**Assignment:** If a line in the records below holds the word "world", copy it.
• • • •
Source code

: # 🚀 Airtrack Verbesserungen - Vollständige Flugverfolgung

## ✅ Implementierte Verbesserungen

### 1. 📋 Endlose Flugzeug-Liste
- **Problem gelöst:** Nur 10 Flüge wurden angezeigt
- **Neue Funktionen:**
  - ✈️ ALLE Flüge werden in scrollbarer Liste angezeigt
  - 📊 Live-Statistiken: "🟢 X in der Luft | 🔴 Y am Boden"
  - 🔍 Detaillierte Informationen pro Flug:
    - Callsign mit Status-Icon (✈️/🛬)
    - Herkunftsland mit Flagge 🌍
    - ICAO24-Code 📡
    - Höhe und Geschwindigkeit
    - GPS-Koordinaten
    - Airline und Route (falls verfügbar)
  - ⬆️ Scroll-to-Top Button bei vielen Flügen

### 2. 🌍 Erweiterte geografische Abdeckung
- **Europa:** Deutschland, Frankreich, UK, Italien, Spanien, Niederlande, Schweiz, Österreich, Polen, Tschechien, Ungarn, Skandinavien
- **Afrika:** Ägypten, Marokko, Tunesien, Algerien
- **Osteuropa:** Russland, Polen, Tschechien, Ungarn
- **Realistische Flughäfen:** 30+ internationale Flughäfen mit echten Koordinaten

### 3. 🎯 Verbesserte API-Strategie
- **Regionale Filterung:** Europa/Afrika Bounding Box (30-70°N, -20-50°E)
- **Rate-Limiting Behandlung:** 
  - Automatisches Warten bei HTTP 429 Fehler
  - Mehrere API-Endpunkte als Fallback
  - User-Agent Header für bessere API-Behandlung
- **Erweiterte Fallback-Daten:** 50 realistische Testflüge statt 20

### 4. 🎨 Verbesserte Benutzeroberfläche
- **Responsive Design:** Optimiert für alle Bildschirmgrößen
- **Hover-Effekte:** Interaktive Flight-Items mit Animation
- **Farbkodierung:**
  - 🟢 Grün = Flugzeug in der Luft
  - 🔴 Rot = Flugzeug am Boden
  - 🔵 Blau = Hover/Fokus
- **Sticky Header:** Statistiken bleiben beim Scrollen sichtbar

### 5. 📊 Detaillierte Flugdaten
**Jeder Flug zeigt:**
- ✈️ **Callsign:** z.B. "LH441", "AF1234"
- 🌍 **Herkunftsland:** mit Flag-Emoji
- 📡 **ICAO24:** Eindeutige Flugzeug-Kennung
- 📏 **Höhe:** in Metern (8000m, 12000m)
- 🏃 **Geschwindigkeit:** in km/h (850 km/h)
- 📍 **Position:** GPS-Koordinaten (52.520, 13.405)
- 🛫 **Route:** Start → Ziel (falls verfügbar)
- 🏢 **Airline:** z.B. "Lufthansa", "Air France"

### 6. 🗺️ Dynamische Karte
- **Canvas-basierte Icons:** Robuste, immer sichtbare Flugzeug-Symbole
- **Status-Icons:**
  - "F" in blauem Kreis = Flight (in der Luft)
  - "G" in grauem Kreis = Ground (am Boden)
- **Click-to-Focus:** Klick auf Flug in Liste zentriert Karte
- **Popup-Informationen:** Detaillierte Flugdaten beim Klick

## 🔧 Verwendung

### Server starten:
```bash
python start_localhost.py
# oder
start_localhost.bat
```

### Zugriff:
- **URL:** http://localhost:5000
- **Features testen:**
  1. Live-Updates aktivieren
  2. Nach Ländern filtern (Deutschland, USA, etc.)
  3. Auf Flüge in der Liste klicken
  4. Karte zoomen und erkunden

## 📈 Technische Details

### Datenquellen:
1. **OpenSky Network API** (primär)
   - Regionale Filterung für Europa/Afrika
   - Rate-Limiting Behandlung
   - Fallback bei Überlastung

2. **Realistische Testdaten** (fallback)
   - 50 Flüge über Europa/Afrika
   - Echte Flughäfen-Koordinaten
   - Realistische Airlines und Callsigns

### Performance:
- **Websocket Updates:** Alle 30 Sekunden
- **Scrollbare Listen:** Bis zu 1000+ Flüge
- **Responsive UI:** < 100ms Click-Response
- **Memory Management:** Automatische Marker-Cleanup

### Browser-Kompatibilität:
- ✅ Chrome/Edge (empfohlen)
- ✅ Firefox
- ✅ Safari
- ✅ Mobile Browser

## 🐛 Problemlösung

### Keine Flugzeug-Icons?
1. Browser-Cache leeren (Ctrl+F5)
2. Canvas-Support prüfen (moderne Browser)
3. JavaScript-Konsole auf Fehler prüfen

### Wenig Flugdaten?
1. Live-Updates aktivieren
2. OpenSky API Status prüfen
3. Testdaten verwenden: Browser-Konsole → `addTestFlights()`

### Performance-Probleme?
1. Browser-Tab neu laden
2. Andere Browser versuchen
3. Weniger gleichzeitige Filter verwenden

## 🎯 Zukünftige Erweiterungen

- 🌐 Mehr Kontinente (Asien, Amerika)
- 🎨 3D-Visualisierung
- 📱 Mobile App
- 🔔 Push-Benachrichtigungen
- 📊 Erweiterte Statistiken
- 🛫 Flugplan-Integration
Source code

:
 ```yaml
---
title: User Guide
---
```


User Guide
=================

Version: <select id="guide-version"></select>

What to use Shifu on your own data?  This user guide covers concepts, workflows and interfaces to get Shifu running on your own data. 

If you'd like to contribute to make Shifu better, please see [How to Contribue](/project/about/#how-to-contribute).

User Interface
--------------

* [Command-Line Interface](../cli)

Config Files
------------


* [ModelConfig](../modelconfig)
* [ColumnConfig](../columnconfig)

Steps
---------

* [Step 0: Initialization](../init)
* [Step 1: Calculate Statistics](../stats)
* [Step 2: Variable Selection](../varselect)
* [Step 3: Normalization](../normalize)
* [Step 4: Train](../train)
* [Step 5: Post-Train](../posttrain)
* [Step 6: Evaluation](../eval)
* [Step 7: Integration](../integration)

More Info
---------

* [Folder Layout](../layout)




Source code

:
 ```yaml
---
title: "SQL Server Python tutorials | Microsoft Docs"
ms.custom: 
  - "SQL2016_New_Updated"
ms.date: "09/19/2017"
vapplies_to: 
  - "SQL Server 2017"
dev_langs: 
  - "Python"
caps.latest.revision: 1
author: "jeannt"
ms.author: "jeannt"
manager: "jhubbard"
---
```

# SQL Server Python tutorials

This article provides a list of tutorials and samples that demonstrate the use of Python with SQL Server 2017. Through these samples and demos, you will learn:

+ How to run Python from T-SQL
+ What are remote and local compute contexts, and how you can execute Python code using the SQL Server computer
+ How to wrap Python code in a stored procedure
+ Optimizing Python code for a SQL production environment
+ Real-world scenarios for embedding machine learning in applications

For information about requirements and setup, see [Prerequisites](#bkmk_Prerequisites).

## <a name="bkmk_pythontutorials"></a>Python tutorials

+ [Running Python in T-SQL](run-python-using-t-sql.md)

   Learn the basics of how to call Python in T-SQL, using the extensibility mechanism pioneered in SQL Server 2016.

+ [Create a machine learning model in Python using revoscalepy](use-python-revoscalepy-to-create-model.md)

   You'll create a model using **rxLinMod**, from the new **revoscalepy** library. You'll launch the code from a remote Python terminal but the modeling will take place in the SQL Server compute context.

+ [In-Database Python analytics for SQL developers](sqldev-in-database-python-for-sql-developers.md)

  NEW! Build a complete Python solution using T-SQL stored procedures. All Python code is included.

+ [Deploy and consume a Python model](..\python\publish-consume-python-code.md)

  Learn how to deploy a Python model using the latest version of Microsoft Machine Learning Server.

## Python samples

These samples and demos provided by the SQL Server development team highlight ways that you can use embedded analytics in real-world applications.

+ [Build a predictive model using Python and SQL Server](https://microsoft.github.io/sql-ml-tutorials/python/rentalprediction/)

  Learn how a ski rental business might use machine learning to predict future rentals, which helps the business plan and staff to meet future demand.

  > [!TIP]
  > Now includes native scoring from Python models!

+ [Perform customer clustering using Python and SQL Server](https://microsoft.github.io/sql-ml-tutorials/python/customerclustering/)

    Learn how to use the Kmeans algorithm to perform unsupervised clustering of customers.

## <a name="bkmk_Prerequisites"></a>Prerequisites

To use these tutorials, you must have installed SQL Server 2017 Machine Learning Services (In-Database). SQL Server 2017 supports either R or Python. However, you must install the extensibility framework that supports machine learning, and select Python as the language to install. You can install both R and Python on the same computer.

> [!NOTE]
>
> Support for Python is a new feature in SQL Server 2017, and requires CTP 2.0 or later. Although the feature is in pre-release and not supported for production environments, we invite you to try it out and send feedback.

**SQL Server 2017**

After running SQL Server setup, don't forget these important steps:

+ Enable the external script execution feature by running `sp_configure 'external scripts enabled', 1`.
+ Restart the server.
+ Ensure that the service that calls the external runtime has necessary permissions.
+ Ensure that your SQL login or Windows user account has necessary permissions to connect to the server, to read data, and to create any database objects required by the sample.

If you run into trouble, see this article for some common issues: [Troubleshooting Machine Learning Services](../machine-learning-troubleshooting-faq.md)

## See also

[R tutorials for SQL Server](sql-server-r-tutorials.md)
• • • •
**Response to the task:**
+ Real-world scenarios for embedding machine learning in applications
These samples and demos provided by the SQL Server development team highlight ways that you can use embedded analytics in real-world applications.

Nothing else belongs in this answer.